Qué retorcidos son esos chantajes del mal tiempo. Hace unos días, el invierno parecía ya disuelto, derrotado por el silencio de un café al sol. Y sin embargo, ha sido apenas una pausa hiposa. Ya han regresado las sombras descoloridas de las tardes y el aislamiento de los abrigos. Y para colmo, además, ha empezado a llover. Mucha agua. Tanta que ahora todo está ennegrecido: las fachadas, las señales de tráfico, la marquesina y hasta los chicles que hay pegados en la acera.
En esos días de primavera sobrevenida he leído un buen libro que pensé que no lo sería. O acaso que no lo sería tanto. No pregunten por qué. Releo: «Lunes 11 de febrero: sólo me faltan seis meses y veintiocho días para estar en condiciones de jubilarme». Así empieza La tregua, de Mario Benedetti —será tal vez que siempre me pareció que sus poemas tenían algo de sacarina, o quizá que tenía los ojos demasiado negros para su bigote—. Cuando lo leí estaba de pie esperando el autobús, cargada con la mochila y el túper de la comida. Lunes 11 de febrero. Para mí también era 11 de febrero y las palabras eran fácilmente traducibles: Martes 11 de febrero: sólo me faltan cuatro meses y veintiocho días para estar en condiciones de graduarme.
La casualidad y la frase hacen que de improviso me encuentre ligada a un oficinista al borde de la jubilación. Un hombre que nunca existió, pero que de haberlo hecho, habría vivido cincuenta años antes de mi nacimiento en un país que no conozco. El libro, como pueden figurarse, hablaba de muchas cosas. Tantas que mi edición (uno de esos volúmenes negros de Cátedra, con introducción crítica y todo) reza en su contraportada: el autor traza una crónica de la frustración de la vida cotidiana de la clase media uruguaya y una reflexión sobre lo nacional… Lo que hasta cierto punto cabe esperar siempre: el automatismo frente a la esperanza, la rutina emponzoñada, las conversaciones precocinadas, unos cuantos comentarios que ya han quedado anticuados y el poder del amor. Sí-sí, así, con esa expresión tan kitsch. Aunque la trama amorosa sea los más convencional y menos interesante del relato, casi una excusa o un incidente.

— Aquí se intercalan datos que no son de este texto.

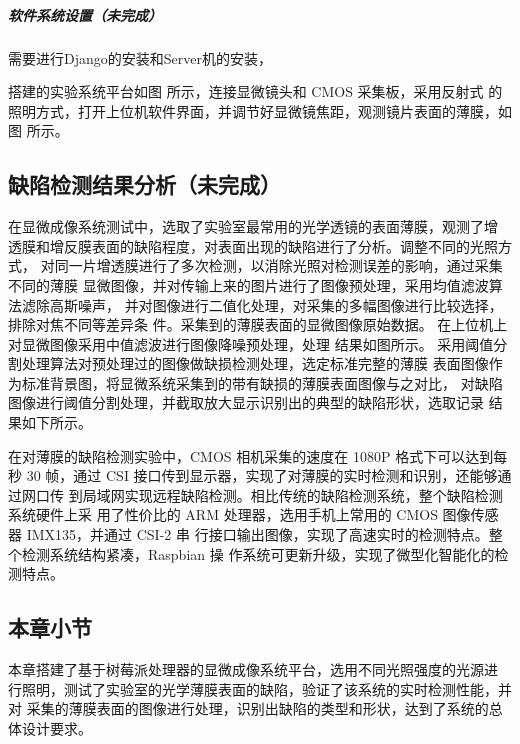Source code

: \subparagraph{软件系统设置（未完成）}
需要进行Django的安装和Server机的安装，


搭建的实验系统平台如图 所示，连接显微镜头和 CMOS 采集板，采用反射式 的照明方式，打开上位机软件界面，并调节好显微镜焦距，观测镜片表面的薄膜，如 图 所示。

\subsection{缺陷检测结果分析（未完成）}
在显微成像系统测试中，选取了实验室最常用的光学透镜的表面薄膜，观测了增 透膜和增反膜表面的缺陷程度，对表面出现的缺陷进行了分析。调整不同的光照方式， 对同一片增透膜进行了多次检测，以消除光照对检测误差的影响，通过采集不同的薄膜 显微图像，并对传输上来的图片进行了图像预处理，采用均值滤波算法滤除高斯噪声， 并对图像进行二值化处理，对采集的多幅图像进行比较选择，排除对焦不同等差异条 件。采集到的薄膜表面的显微图像原始数据。
在上位机上对显微图像采用中值滤波进行图像降噪预处理，处理 结果如图所示。
采用阈值分割处理算法对预处理过的图像做缺损检测处理，选定标准完整的薄膜 表面图像作为标准背景图，将显微系统采集到的带有缺损的薄膜表面图像与之对比， 对缺陷图像进行阈值分割处理，并截取放大显示识别出的典型的缺陷形状，选取记录 结果如下所示。

在对薄膜的缺陷检测实验中，CMOS 相机采集的速度在 1080P 格式下可以达到每秒 30 帧，通过 CSI 接口传到显示器，实现了对薄膜的实时检测和识别，还能够通过网口传 到局域网实现远程缺陷检测。相比传统的缺陷检测系统，整个缺陷检测系统硬件上采 用了性价比的 ARM 处理器，选用手机上常用的 CMOS 图像传感器 IMX135，并通过 CSI-2 串 行接口输出图像，实现了高速实时的检测特点。整个检测系统结构紧凑，Raspbian 操 作系统可更新升级，实现了微型化智能化的检测特点。
\subsection{本章小节}
本章搭建了基于树莓派处理器的显微成像系统平台，选用不同光照强度的光源进 行照明，测试了实验室的光学薄膜表面的缺陷，验证了该系统的实时检测性能，并对 采集的薄膜表面的图像进行处理，识别出缺陷的类型和形状，达到了系统的总体设计要求。

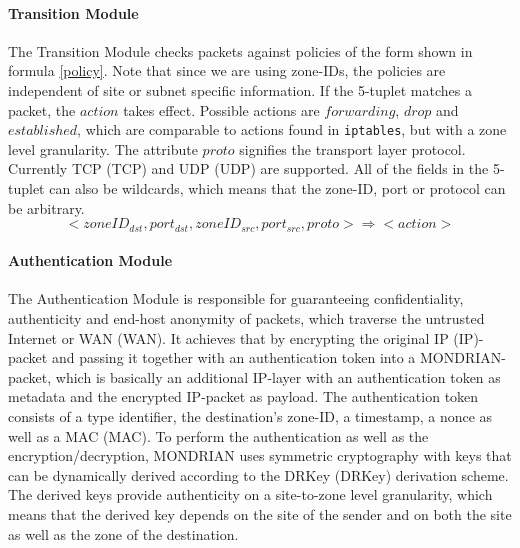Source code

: \paragraph{Transition Module}
The Transition Module checks packets against policies of the form shown in formula \ref{policy}. Note that since we are using zone-IDs, the policies are independent of site or subnet specific information. If the 5-tuplet matches a packet, the $action$ takes effect. Possible actions are $forwarding$, $drop$ and $established$, which are comparable to actions found in \texttt{iptables}, but with a zone level granularity. The attribute $proto$ signifies the transport layer protocol. Currently \acs{TCP} (\acl{TCP}) and \acs{UDP} (\acl{UDP}) are supported. All of the fields in the 5-tuplet can also be wildcards, which means that the zone-ID, port or protocol can be arbitrary. 
\begin{equation}\label{policy}
    <zoneID_{dst}, port_{dst}, zoneID_{src}, port_{src}, proto>\Rightarrow <action>
\end{equation}

\paragraph{Authentication Module}
The Authentication Module is responsible for guaranteeing confidentiality, authenticity and end-host anonymity of packets, which traverse the untrusted Internet or \acs{WAN} (\acl{WAN}). It achieves that by encrypting the original \acs{IP} (\acl{IP})-packet and passing it together with an authentication token into a MONDRIAN-packet, which is basically an additional \acs{IP}-layer with an authentication token as metadata and the encrypted \acs{IP}-packet as payload. The authentication token consists of a type identifier, the destination's zone-ID, a timestamp, a nonce as well as a \acs{MAC} (\acl{MAC}). To perform the authentication as well as the encryption/decryption, MONDRIAN uses symmetric cryptography with keys that can be dynamically derived according to the \acs{DRKey} (\acl{DRKey}) \cite{perrig2017opt} derivation scheme. The derived keys provide authenticity on a site-to-zone level granularity, which means that the derived key depends on the site of the sender and on both the site as well as the zone of the destination.


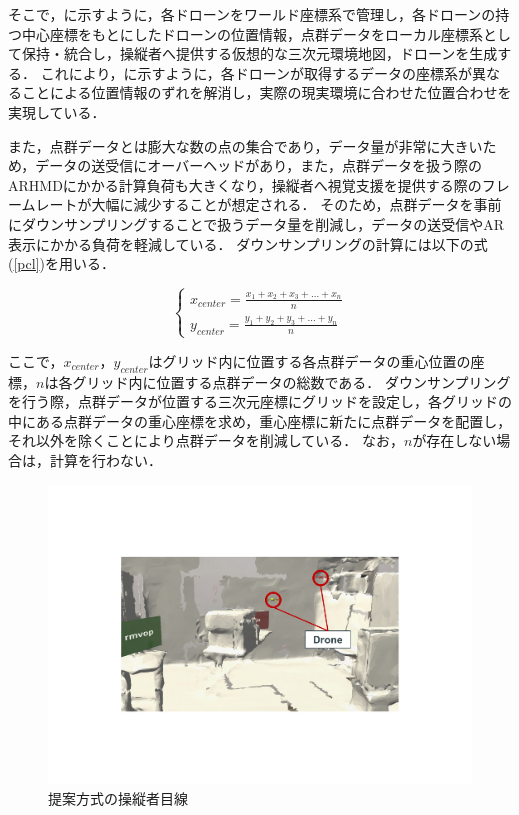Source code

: \documentclass[a4paper,11pt]{ujreport}
\begin{document}
そこで，に示すように，各ドローンをワールド座標系で管理し，各ドローンの持つ中心座標をもとにしたドローンの位置情報，点群データをローカル座標系として保持・統合し，操縦者へ提供する仮想的な三次元環境地図，ドローンを生成する．
これにより，に示すように，各ドローンが取得するデータの座標系が異なることによる位置情報のずれを解消し，実際の現実環境に合わせた位置合わせを実現している．

また，点群データとは膨大な数の点の集合であり，データ量が非常に大きいため，データの送受信にオーバーヘッドがあり，また，点群データを扱う際のARHMDにかかる計算負荷も大きくなり，操縦者へ視覚支援を提供する際のフレームレートが大幅に減少することが想定される．
そのため，点群データを事前にダウンサンプリングすることで扱うデータ量を削減し，データの送受信やAR表示にかかる負荷を軽減している．
ダウンサンプリングの計算には以下の式(\ref{pcl})を用いる．

\begin{equation}
  \label{pcl}
  \left\{
    \begin{aligned}
    x_{center}=\frac{x_{1}+x_{2}+x_{3}+ \dots + x_{n}}{n}\\
    y_{center}=\frac{y_{1}+y_{2}+y_{3}+ \dots + y_{n}}{n}
  \end{aligned}
  \right.
\end{equation}

ここで，$x_{center}$，$y_{center}$はグリッド内に位置する各点群データの重心位置の座標，${n}$は各グリッド内に位置する点群データの総数である．
ダウンサンプリングを行う際，点群データが位置する三次元座標にグリッドを設定し，各グリッドの中にある点群データの重心座標を求め，重心座標に新たに点群データを配置し，それ以外を除くことにより点群データを削減している．
なお，${n}$が存在しない場合は，計算を行わない．


\begin{figure}[!tb]
  \centering
  \includegraphics[width=\linewidth]{img/03_propose.pdf}
  \caption{提案方式の操縦者目線}
  \label{fig:03_propose}
\end{figure}
\end{document}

Santomé es un oficinista cansado, encallado en su tarea y orgulloso de su caligrafía. Un padre de tres hijos que sale con una chica de veinticuatro años (esto es, solo dos más que yo misma). Pero soterrada bajo esas circunstancias está el camino que transitamos todos hacia los finales ineludibles. No la muerte, claro, sino los que existen por su naturaleza burocrática y tienen fecha sellada por algún departamento dos plantas por encima del nuestro.
En esos finales conocidos de antemano, Santomé (y uno mismo) está tentado de materializar por su cuenta lo que aún se aguarda con diligencia funcionarial. El presente empieza a ser pasado, aunque esté sucediendo y no pueda darse por concluido (un último mes de marzo pasado por lluvias en una facultad de ingeniería). Y si la rutina ha sido demasiado corrosiva, eso permite arrancar las costras que ha generado el roce continuado con los pasillos y las mesas de siempre. Limar los callos causados por un movimiento repetido a diario y de precisión involuntaria. Y entonces Santomé (y, de nuevo, uno mismo) empieza a fantasear con esa sensación de oxígeno que vendrá después, con el tiempo del que se dispondrá y el regreso a las rutinas abandonadas y los sentimientos opacados. Incluso la felicidad futura se construye con el solo pensamiento, aunque pueda derrumbarse con la presión ligera con que se aplasta la ceniza de un cigarro.
Me dirán que todo esto es exagerado o dramático —ya verás cuando te toque trabajar de verdad—. En cualquier caso, este es un buen libro y quizá una buena manera de tomar aire momentáneamente antes de seguir buceando en los días oscuros y líquidos. Puede también que tengan razón, que esto sea tan solo un poco de dramatismo aplicado a un libro que he leído y malentendido (quizá incluso a propósito). En cualquier caso, no importa.